IL DEBITO. Oggi tutto il debito pubblico italiano ha un valore espresso in euro (circa 2mila miliardi). Cosa accadrebbe se il nostro paese adottasse una nuova valuta al posto della moneta unica? I possessori dei titoli di stato (soprattutto gli stranieri che detengono ancora più di un terzo del nostro debito), difficilmente accetteranno di convertire i loro crediti in una nuova moneta che vale meno. In altre parole, chi possiede i Buoni del Tesoro pretenderà che vengano ripagati in euro (cioè nella valuta in cui sono stati emessi), anche a costo di affrontare delle cause legali contro lo stato italiano. Dunque, è probabile che il nostro paese sia comunque costretto a rimborsare l'attuale stock di debito in euro, mentre il suo prodotto interno lordo (pil) sarà espresso in una nuova moneta che vale meno. In questo modo, il rapporto tra debito pubblico e pil (che oggi è poco sotto il 130%) rischia di schizzare verso l'alto alla velocità della luce, magari per superare il tetto del 150%.

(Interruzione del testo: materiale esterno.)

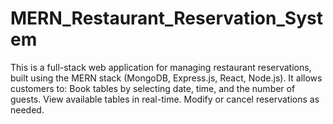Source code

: # MERN_Restaurant_Reservation_System
This is a full-stack web application for managing restaurant reservations, built using the MERN stack (MongoDB, Express.js, React, Node.js). It allows customers to:  Book tables by selecting date, time, and the number of guests. View available tables in real-time. Modify or cancel reservations as needed.
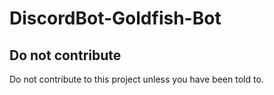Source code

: # DiscordBot-Goldfish-Bot
## Do not contribute
Do not contribute to this project unless you have been told to.
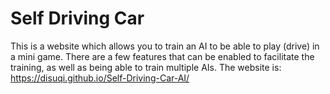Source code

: # Self Driving Car
This is a website which allows you to train an AI to be able to play (drive) in a mini game.
There are a few features that can be enabled to facilitate the training, as well as being able to train multiple AIs.
The website is: https://disuqi.github.io/Self-Driving-Car-AI/
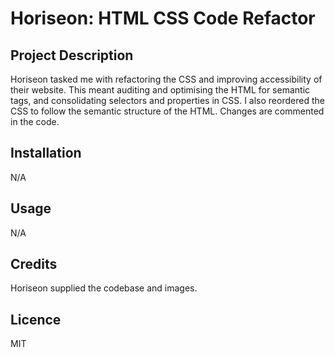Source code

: # Horiseon: HTML CSS Code Refactor

## Project Description
Horiseon tasked me with refactoring the CSS and improving accessibility of their website. This meant auditing and optimising the HTML for semantic tags, and consolidating selectors and properties in CSS. I also reordered the CSS to follow the semantic structure of the HTML. Changes are commented in the code.
 
## Installation

N/A

## Usage

N/A

## Credits

Horiseon supplied the codebase and images.

## Licence

MIT


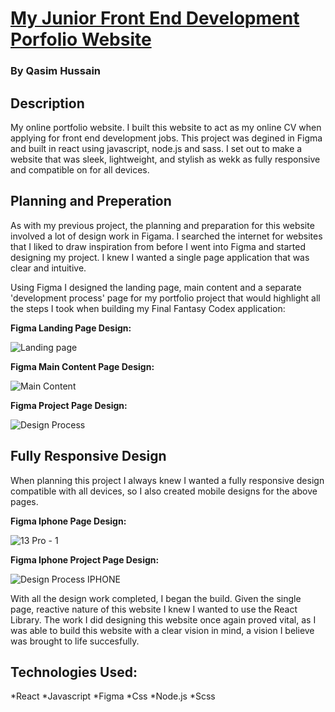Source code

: # [My Junior Front End Development Porfolio Website](https://qasimh-dev.com)

### By Qasim Hussain

## Description

My online portfolio website. I built this website to act as my online CV when applying for front end development jobs. This project was degined in Figma and built in react using javascript, node.js and sass. I set out to make a website that was sleek, lightweight, and stylish as wekk as fully responsive and compatible on for all devices.

## Planning and Preperation

As with my previous project, the planning and preparation for this website involved a lot of design work in Figama. I searched the internet for websites that I liked to draw inspiration from before I went into Figma and started designing my project. I knew I wanted a single page application that was clear and intuitive.

Using Figma I designed the landing page, main content and a separate 'development process' page for my portfolio project that would highlight all the steps I took when building my Final Fantasy Codex application:

**Figma Landing Page Design:**

![Landing page](https://user-images.githubusercontent.com/98174866/159034620-fa636819-8e52-4b8e-af77-024402731aed.jpg)


**Figma Main Content Page Design:**

![Main Content](https://user-images.githubusercontent.com/98174866/159034957-cdb302e2-1ef1-4264-9b02-2312e487b3e0.jpg)


**Figma Project Page Design:**

![Design Process](https://user-images.githubusercontent.com/98174866/159035151-eb73e5a3-4a47-4865-aa67-f888610e3c0f.jpg)


## Fully Responsive Design

When planning this project I always knew I wanted a fully responsive design compatible with all devices, so I also created mobile designs for the above pages.

**Figma Iphone Page Design:**

![13 Pro - 1](https://user-images.githubusercontent.com/98174866/159035532-72a37bad-42f3-47a3-9f40-e0b69f25c166.jpg)


**Figma Iphone Project Page Design:**

![Design Process IPHONE](https://user-images.githubusercontent.com/98174866/159035597-8e3d0536-908e-4463-be83-dd32661bb8dc.jpg)

With all the design work completed, I began the build. Given the single page, reactive nature of this website I knew I wanted to use the React Library. The work I did designing this website once again proved vital, as I was able to build this website with a clear vision in mind, a vision I believe was brought to life succesfully.

## Technologies Used:

*React
*Javascript
*Figma
*Css
*Node.js
*Scss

LE IMPORTAZIONI. Spesso i fautori dell'uscita dall'euro mettono in evidenza i potenziali benefici che il nostro paese avrebbe adottando una moneta svalutata, come la vecchia lira. In questo modo, infatti, le nostre esportazioni riprenderebbero a viaggiare con il turbo, acquistando grande competitività sui mercati. Ci si dimentica, però, di due cose: innanzitutto, l'export made in Italy non va affatto malissimo e oggi è tornato ai livelli precedenti la crisi economica, nonostante l'esistenza dell'euro. Inoltre, l'Italia non è soltanto una nazione esportatrice ma anche un grande importatore di materie prime. Il deficit energetico del nostro paese, per esempio, è attorno a 65-70 miliardi a causa dell'import di gas e petrolio, il cui valore sui mercati internazionali viene esperesso in dollari e si impennerebbe all'improvviso se l'Italia avesse una moneta svalutata. Occorre ricordare, infine, che il nostro paese ha la seconda industria manifatturiera d'Europa, che eccelle in alcuni segmenti come la meccanica industriale, particolarmente bisognosi di materie prime.

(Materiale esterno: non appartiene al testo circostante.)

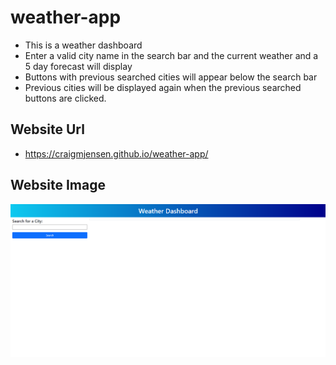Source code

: # weather-app

  * This is a weather dashboard
  * Enter a valid city name in the search bar and the current weather and a 5 day forecast will display
  * Buttons with previous searched cities will appear below the search bar
  * Previous cities will be displayed again when the previous searched buttons are clicked.

## Website Url
  
  * https://craigmjensen.github.io/weather-app/

## Website Image

![](assets/img/weather-dashboard.png)
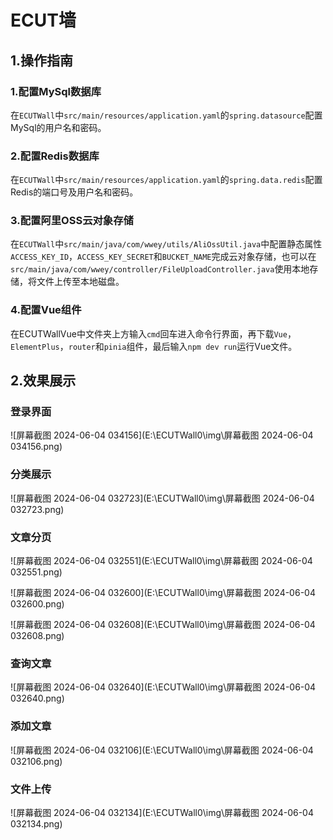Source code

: # ECUT墙

## 1.操作指南

### 1.配置MySql数据库

​	在`ECUTWall`中`src/main/resources/application.yaml`的`spring.datasource`配置MySql的用户名和密码。

### 2.配置Redis数据库

​	在`ECUTWall`中`src/main/resources/application.yaml`的`spring.data.redis`配置Redis的端口号及用户名和密码。

### 3.配置阿里OSS云对象存储

​	在`ECUTWall`中`src/main/java/com/wwey/utils/AliOssUtil.java`中配置静态属性`ACCESS_KEY_ID`，`ACCESS_KEY_SECRET`和`BUCKET_NAME`完成云对象存储，也可以在`src/main/java/com/wwey/controller/FileUploadController.java`使用本地存储，将文件上传至本地磁盘。

### 4.配置Vue组件

​	在ECUTWallVue中文件夹上方输入`cmd`回车进入命令行界面，再下载`Vue`，`ElementPlus`，`router`和`pinia`组件，最后输入`npm dev run`运行Vue文件。

## 2.效果展示

### 登录界面

![屏幕截图 2024-06-04 034156](E:\ECUTWall0\img\屏幕截图 2024-06-04 034156.png)

### 分类展示

![屏幕截图 2024-06-04 032723](E:\ECUTWall0\img\屏幕截图 2024-06-04 032723.png)

### 文章分页

![屏幕截图 2024-06-04 032551](E:\ECUTWall0\img\屏幕截图 2024-06-04 032551.png)

![屏幕截图 2024-06-04 032600](E:\ECUTWall0\img\屏幕截图 2024-06-04 032600.png)

![屏幕截图 2024-06-04 032608](E:\ECUTWall0\img\屏幕截图 2024-06-04 032608.png)

### 查询文章

![屏幕截图 2024-06-04 032640](E:\ECUTWall0\img\屏幕截图 2024-06-04 032640.png)

### 添加文章

![屏幕截图 2024-06-04 032106](E:\ECUTWall0\img\屏幕截图 2024-06-04 032106.png)

### 文件上传

![屏幕截图 2024-06-04 032134](E:\ECUTWall0\img\屏幕截图 2024-06-04 032134.png)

L'INFLAZIONE E I TASSI D'INTERESSE. Non appena un paese decide di svalutare la propria moneta, ovviamente corre il rischio di una fiammata dell'inflazione a causa di un maggior costo delle materie prime importate, che indirettamente finiscono nel carrello della spesa. Quando i prezzi aumentano troppo, inoltre, la Banca Centrale di un paese tenta spesso di fermarli aumentando anche i tassi di interesse, cioè il costo del denaro. Al momento, una possibile fiammata inflazionistica non viene considerata tra le conseguenze più gravi dell'uscita dall'euro anche se non va mai dimenticato ciò che è già successo nella storia italiana, soprattutto negli anni '70  e '80. In passato, il nostro paese ha effettuato più volte delle svalutazioni competitive della lira, guadagnandosi però un triste primato: quello di avere dei tassi d'interesse e una crescita dei prezzi altissimi, entrambi a due cifre.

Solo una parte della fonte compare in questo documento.